● **Task item**
What you output must match the entries exactly, apart from the pictures, which are left out.

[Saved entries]
- Opening Delimiter -
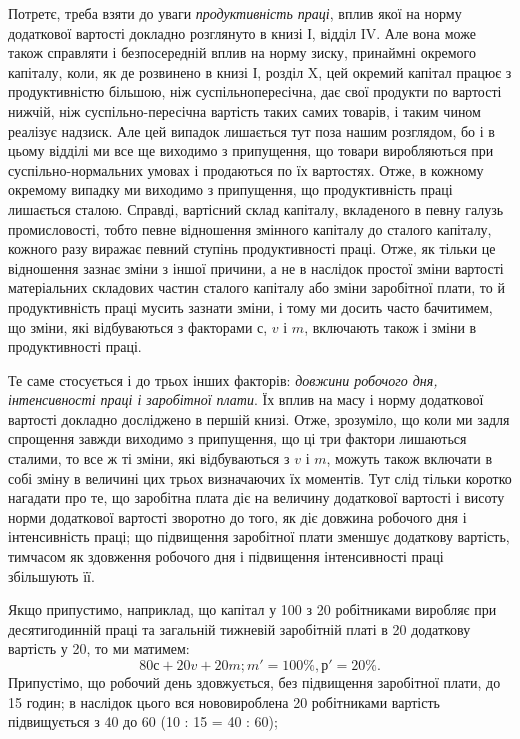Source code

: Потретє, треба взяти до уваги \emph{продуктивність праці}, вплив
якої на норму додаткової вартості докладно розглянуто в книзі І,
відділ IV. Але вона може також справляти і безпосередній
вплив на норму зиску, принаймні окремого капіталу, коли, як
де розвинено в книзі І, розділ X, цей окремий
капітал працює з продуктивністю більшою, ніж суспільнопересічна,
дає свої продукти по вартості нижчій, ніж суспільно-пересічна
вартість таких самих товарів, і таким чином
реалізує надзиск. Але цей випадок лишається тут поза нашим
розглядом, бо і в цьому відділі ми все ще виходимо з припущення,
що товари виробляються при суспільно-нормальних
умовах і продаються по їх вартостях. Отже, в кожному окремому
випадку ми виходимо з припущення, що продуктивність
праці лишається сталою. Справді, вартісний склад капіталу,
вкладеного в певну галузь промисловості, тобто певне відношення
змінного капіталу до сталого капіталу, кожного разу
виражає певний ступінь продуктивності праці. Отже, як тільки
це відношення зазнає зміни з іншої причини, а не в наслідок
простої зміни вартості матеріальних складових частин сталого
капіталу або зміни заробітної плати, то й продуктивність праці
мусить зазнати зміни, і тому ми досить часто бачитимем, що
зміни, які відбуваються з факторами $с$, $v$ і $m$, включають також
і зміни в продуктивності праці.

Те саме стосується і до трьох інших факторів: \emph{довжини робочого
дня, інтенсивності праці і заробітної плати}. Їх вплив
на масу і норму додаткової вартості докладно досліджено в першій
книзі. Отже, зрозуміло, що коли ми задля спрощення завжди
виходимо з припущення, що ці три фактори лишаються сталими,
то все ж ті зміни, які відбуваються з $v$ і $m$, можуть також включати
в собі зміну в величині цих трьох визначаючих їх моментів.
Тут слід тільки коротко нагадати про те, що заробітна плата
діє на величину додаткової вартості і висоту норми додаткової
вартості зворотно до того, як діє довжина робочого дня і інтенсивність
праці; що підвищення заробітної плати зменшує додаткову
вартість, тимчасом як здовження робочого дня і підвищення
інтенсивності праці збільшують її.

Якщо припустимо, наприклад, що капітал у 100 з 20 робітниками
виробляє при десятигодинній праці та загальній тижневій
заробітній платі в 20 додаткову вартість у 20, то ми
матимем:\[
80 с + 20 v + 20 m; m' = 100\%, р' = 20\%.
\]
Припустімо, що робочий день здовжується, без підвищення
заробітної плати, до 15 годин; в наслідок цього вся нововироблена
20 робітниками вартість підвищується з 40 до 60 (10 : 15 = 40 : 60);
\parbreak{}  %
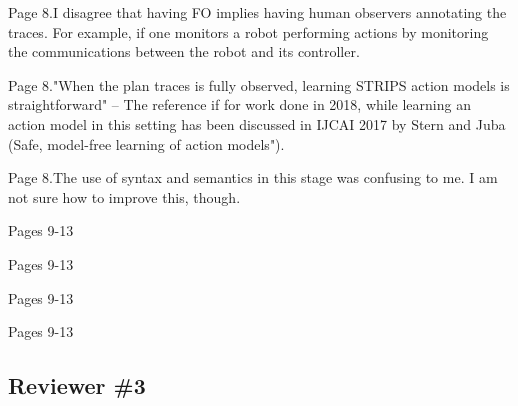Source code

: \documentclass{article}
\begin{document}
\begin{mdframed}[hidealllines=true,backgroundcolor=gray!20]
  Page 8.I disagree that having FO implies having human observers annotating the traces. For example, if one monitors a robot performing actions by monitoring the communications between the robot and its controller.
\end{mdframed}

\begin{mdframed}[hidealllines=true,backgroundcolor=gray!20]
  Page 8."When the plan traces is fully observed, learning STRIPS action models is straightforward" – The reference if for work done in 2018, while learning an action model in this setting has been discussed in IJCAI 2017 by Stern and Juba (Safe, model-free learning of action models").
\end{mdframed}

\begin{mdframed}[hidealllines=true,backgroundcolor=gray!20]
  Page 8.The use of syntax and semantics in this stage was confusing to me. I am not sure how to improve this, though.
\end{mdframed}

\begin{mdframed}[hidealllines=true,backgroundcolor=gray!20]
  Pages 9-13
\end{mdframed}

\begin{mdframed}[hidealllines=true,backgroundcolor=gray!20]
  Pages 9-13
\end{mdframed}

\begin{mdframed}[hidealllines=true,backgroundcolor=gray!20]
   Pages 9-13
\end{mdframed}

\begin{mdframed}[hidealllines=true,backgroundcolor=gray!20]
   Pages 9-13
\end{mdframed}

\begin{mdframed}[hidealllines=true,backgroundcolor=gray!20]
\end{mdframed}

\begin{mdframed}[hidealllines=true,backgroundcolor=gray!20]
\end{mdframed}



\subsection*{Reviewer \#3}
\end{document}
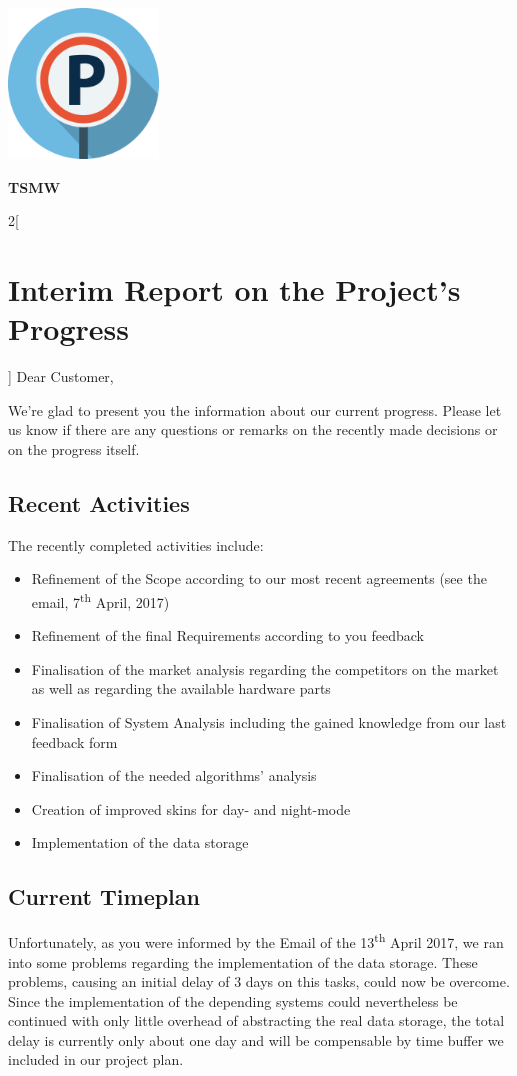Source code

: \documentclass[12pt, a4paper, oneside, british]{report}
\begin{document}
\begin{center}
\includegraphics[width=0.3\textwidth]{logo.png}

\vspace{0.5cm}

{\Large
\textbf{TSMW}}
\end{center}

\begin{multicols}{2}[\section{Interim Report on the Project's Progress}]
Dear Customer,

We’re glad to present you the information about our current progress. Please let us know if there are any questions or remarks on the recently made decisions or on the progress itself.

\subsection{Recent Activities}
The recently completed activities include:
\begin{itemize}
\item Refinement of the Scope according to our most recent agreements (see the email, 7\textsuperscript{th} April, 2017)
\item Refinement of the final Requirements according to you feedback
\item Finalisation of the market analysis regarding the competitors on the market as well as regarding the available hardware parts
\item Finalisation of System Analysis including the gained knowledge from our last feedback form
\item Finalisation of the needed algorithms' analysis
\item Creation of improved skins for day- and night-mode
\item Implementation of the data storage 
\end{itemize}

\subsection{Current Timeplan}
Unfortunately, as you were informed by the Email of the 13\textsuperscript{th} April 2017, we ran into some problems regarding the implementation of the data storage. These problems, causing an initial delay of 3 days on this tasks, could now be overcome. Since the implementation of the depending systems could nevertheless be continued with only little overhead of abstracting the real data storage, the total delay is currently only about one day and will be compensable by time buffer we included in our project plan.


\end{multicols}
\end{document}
- Closing Delimiter -
● **Result below**
Source code

: Потретє, треба взяти до уваги \emph{продуктивність праці}, вплив
якої на норму додаткової вартості докладно розглянуто в книзі І,
відділ IV. Але вона може також справляти і безпосередній
вплив на норму зиску, принаймні окремого капіталу, коли, як
де розвинено в книзі І, розділ X, цей окремий
капітал працює з продуктивністю більшою, ніж суспільнопересічна,
дає свої продукти по вартості нижчій, ніж суспільно-пересічна
вартість таких самих товарів, і таким чином
реалізує надзиск. Але цей випадок лишається тут поза нашим
розглядом, бо і в цьому відділі ми все ще виходимо з припущення,
що товари виробляються при суспільно-нормальних
умовах і продаються по їх вартостях. Отже, в кожному окремому
випадку ми виходимо з припущення, що продуктивність
праці лишається сталою. Справді, вартісний склад капіталу,
вкладеного в певну галузь промисловості, тобто певне відношення
змінного капіталу до сталого капіталу, кожного разу
виражає певний ступінь продуктивності праці. Отже, як тільки
це відношення зазнає зміни з іншої причини, а не в наслідок
простої зміни вартості матеріальних складових частин сталого
капіталу або зміни заробітної плати, то й продуктивність праці
мусить зазнати зміни, і тому ми досить часто бачитимем, що
зміни, які відбуваються з факторами $с$, $v$ і $m$, включають також
і зміни в продуктивності праці.

Те саме стосується і до трьох інших факторів: \emph{довжини робочого
дня, інтенсивності праці і заробітної плати}. Їх вплив
на масу і норму додаткової вартості докладно досліджено в першій
книзі. Отже, зрозуміло, що коли ми задля спрощення завжди
виходимо з припущення, що ці три фактори лишаються сталими,
то все ж ті зміни, які відбуваються з $v$ і $m$, можуть також включати
в собі зміну в величині цих трьох визначаючих їх моментів.
Тут слід тільки коротко нагадати про те, що заробітна плата
діє на величину додаткової вартості і висоту норми додаткової
вартості зворотно до того, як діє довжина робочого дня і інтенсивність
праці; що підвищення заробітної плати зменшує додаткову
вартість, тимчасом як здовження робочого дня і підвищення
інтенсивності праці збільшують її.

Якщо припустимо, наприклад, що капітал у 100 з 20 робітниками
виробляє при десятигодинній праці та загальній тижневій
заробітній платі в 20 додаткову вартість у 20, то ми
матимем:\[
80 с + 20 v + 20 m; m' = 100\%, р' = 20\%.
\]
Припустімо, що робочий день здовжується, без підвищення
заробітної плати, до 15 годин; в наслідок цього вся нововироблена
20 робітниками вартість підвищується з 40 до 60 (10 : 15 = 40 : 60);
\parbreak{}  %
Source code

: \documentclass{article}
\begin{document}
\begin{mdframed}[hidealllines=true,backgroundcolor=gray!20]
  Page 8.I disagree that having FO implies having human observers annotating the traces. For example, if one monitors a robot performing actions by monitoring the communications between the robot and its controller.
\end{mdframed}

\begin{mdframed}[hidealllines=true,backgroundcolor=gray!20]
  Page 8."When the plan traces is fully observed, learning STRIPS action models is straightforward" – The reference if for work done in 2018, while learning an action model in this setting has been discussed in IJCAI 2017 by Stern and Juba (Safe, model-free learning of action models").
\end{mdframed}

\begin{mdframed}[hidealllines=true,backgroundcolor=gray!20]
  Page 8.The use of syntax and semantics in this stage was confusing to me. I am not sure how to improve this, though.
\end{mdframed}

\begin{mdframed}[hidealllines=true,backgroundcolor=gray!20]
  Pages 9-13
\end{mdframed}

\begin{mdframed}[hidealllines=true,backgroundcolor=gray!20]
  Pages 9-13
\end{mdframed}

\begin{mdframed}[hidealllines=true,backgroundcolor=gray!20]
   Pages 9-13
\end{mdframed}

\begin{mdframed}[hidealllines=true,backgroundcolor=gray!20]
   Pages 9-13
\end{mdframed}

\begin{mdframed}[hidealllines=true,backgroundcolor=gray!20]
\end{mdframed}

\begin{mdframed}[hidealllines=true,backgroundcolor=gray!20]
\end{mdframed}



\subsection*{Reviewer \#3}
\end{document}
Source code

: \documentclass[12pt, a4paper, oneside, british]{report}
\begin{document}
\begin{center}
\includegraphics[width=0.3\textwidth]{logo.png}

\vspace{0.5cm}

{\Large
\textbf{TSMW}}
\end{center}

\begin{multicols}{2}[\section{Interim Report on the Project's Progress}]
Dear Customer,

We’re glad to present you the information about our current progress. Please let us know if there are any questions or remarks on the recently made decisions or on the progress itself.

\subsection{Recent Activities}
The recently completed activities include:
\begin{itemize}
\item Refinement of the Scope according to our most recent agreements (see the email, 7\textsuperscript{th} April, 2017)
\item Refinement of the final Requirements according to you feedback
\item Finalisation of the market analysis regarding the competitors on the market as well as regarding the available hardware parts
\item Finalisation of System Analysis including the gained knowledge from our last feedback form
\item Finalisation of the needed algorithms' analysis
\item Creation of improved skins for day- and night-mode
\item Implementation of the data storage 
\end{itemize}

\subsection{Current Timeplan}
Unfortunately, as you were informed by the Email of the 13\textsuperscript{th} April 2017, we ran into some problems regarding the implementation of the data storage. These problems, causing an initial delay of 3 days on this tasks, could now be overcome. Since the implementation of the depending systems could nevertheless be continued with only little overhead of abstracting the real data storage, the total delay is currently only about one day and will be compensable by time buffer we included in our project plan.


\end{multicols}
\end{document}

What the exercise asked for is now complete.